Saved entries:
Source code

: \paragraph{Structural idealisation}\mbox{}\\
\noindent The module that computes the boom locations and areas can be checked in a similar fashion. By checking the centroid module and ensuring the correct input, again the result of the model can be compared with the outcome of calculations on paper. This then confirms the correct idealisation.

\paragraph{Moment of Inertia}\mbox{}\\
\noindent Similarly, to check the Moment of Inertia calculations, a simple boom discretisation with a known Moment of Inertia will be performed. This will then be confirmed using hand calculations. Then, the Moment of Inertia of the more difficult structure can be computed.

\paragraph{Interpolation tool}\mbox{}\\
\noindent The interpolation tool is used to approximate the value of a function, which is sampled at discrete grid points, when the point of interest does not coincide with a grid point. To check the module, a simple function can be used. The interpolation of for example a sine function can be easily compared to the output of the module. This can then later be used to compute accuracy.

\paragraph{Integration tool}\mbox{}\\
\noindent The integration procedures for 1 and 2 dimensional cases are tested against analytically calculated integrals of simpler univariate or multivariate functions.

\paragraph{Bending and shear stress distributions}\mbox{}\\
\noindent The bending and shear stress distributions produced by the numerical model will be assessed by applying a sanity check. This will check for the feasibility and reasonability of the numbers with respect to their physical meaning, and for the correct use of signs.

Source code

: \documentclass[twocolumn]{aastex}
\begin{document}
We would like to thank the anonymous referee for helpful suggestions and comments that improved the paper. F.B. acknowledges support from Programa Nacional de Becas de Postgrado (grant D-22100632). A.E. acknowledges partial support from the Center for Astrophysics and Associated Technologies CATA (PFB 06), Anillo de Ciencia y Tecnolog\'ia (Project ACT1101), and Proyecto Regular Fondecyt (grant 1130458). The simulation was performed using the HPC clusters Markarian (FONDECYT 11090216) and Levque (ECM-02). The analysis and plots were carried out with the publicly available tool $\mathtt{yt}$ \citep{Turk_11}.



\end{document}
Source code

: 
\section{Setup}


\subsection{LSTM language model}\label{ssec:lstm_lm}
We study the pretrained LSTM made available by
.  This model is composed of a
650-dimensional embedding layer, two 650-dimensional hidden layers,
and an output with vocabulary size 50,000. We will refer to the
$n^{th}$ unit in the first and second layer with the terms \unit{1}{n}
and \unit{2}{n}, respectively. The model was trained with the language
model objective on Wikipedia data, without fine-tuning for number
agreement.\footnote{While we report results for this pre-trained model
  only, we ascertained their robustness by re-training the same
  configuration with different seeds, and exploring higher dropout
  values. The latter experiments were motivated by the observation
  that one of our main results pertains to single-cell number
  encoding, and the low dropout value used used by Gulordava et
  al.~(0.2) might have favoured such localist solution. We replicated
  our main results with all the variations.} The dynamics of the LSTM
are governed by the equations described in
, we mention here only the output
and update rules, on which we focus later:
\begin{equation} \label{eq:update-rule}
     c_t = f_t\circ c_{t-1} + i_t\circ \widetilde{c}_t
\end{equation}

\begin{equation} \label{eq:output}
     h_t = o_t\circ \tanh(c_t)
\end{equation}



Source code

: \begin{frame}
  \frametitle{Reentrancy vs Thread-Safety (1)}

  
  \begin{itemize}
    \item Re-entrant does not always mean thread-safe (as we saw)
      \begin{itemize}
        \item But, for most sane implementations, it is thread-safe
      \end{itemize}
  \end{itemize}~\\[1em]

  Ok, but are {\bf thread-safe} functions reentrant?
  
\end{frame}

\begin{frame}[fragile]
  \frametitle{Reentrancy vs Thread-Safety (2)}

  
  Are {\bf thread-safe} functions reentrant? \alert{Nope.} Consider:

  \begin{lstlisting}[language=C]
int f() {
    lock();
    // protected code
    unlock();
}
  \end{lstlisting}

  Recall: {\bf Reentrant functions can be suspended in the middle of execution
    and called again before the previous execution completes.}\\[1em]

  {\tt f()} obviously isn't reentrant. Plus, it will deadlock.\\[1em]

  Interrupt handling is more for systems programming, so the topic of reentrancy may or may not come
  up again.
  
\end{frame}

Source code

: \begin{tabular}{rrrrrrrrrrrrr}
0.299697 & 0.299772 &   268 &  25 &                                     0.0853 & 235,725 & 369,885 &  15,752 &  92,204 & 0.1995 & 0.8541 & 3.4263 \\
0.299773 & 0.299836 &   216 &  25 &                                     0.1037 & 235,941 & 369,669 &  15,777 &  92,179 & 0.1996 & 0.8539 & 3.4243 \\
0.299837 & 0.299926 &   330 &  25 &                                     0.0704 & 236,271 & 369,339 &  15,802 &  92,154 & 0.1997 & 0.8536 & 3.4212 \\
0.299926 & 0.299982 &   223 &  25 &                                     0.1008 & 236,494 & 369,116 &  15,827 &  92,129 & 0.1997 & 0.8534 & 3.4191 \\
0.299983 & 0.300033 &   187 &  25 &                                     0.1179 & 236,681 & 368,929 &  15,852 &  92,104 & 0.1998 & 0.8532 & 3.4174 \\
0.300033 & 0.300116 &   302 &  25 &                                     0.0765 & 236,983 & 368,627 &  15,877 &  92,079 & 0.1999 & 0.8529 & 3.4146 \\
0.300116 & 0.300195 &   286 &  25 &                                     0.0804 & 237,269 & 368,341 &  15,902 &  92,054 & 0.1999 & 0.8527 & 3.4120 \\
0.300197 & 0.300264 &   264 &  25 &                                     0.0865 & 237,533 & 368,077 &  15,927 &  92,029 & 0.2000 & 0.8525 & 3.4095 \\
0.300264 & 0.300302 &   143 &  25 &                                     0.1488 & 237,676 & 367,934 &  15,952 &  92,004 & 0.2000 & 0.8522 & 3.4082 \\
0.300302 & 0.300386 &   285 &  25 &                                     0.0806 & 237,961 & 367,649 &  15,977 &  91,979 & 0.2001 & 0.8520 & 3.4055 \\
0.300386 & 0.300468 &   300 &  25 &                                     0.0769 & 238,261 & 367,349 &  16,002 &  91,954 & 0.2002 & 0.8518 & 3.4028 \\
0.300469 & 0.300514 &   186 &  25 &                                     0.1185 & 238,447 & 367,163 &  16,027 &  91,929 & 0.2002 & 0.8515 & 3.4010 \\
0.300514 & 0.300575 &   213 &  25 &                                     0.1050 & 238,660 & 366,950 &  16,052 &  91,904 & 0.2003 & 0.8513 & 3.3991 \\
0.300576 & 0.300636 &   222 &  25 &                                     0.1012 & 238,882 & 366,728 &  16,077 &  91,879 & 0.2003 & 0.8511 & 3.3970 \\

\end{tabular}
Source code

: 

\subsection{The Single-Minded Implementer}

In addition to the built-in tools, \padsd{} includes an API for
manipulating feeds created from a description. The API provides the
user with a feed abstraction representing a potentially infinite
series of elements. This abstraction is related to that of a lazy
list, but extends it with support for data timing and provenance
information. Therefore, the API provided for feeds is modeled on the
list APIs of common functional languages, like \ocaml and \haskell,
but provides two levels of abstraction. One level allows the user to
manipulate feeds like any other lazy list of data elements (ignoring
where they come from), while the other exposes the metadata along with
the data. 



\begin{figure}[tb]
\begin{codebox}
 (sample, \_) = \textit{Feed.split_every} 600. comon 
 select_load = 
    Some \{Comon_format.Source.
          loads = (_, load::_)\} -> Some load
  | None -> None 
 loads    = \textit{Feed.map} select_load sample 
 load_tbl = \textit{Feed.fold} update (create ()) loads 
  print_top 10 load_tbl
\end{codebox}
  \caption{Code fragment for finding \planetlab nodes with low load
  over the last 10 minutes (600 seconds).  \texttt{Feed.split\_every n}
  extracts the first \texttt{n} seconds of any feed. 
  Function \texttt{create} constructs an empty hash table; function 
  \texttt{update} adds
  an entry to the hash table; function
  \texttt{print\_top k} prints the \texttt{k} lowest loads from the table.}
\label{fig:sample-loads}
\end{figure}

» Task description
Among the records, find every line holding the word "dropout" and copy it.

» Answer section
  configuration with different seeds, and exploring higher dropout
  encoding, and the low dropout value used used by Gulordava et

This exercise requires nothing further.